As good as generative AI might be, it doesn’t solve for an age-old conundrum: most people don’t know what to search for or how. But they still need answers, and there’s a sweet science to giving someone a satisfactory answer they believe in. 

When customers fully resolve their issues using self-service, three things tend to be true:

  • They understand the information
  • They trust the source of information
  • They can confirm this is the best thing to solve their problem

In a word, customers feel confident. To build confidence in the answers customers get when using search supported by generative AI, start by showing your work. Customers want to see where content comes from — provide links to show what sources were used to generate the answer to their question. Use AI to guide the customer journey, too. For example, AI can help someone fill out a case submission form​, or provide personalized recommendations based on what they’re typing into the search bar (in real time).
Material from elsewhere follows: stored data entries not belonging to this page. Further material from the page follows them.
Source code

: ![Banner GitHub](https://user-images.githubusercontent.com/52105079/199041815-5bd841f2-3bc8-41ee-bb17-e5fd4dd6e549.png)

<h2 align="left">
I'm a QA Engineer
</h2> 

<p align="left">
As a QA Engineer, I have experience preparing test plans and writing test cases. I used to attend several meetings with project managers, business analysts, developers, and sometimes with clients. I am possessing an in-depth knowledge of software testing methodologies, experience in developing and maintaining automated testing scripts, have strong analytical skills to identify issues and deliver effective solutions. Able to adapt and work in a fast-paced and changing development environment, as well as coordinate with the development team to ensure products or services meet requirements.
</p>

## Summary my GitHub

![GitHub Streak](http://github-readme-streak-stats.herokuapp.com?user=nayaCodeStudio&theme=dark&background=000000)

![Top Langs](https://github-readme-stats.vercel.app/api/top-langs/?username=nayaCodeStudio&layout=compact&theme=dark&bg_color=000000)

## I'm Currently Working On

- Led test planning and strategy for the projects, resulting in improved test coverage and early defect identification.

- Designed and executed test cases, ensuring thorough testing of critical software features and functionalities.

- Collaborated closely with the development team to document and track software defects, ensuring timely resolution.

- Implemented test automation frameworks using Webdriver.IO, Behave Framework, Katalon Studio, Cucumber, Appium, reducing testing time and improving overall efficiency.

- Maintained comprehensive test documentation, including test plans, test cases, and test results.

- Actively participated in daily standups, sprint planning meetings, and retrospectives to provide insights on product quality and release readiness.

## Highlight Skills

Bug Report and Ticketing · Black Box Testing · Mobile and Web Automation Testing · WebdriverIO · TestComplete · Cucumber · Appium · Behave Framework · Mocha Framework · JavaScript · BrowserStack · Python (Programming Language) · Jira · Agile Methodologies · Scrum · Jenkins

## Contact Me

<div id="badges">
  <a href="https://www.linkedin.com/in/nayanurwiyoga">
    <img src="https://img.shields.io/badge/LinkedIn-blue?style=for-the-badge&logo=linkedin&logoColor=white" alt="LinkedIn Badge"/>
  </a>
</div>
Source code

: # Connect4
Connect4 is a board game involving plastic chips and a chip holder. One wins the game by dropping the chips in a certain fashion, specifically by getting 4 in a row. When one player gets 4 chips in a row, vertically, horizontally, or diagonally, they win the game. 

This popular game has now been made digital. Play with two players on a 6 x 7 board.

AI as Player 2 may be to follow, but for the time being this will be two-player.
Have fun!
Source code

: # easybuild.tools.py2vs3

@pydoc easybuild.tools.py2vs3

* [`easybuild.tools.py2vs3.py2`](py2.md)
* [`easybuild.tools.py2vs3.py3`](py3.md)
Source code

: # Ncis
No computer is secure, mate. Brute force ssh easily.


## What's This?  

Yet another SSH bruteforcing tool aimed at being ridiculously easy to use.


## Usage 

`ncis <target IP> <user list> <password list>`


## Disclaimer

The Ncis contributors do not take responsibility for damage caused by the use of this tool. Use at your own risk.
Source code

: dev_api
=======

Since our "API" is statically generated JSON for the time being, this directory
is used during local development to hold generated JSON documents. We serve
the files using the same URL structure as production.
Hot Take #3: “We Can Build Our Own Generative AI”

The short answer to this hot take is yes you can. The question is, do you really want to? Think of generative AI investment like Tesla autopilot: it can be a great assistant, but you should keep your hands on the wheel​ for now. 

Here’s three good reasons why: 

Data privacy and regulatory compliance

Language learning and generative AI models are trained on collective information, and any information input can be surfaced to other users, leading to possible data leaks. Then there’s the difficulty in controlling what your teams put into the model, which Samsung found out the hard way

Regardless, any model you (or anyone else) builds will be subject to various new legal requirements that are quickly evolving and that potentially restrict use cases​. 


Popular large language models are trained on the collective writing of humans across the world, past and present. This means that the same biases that exist in the real world can also appear in the model. 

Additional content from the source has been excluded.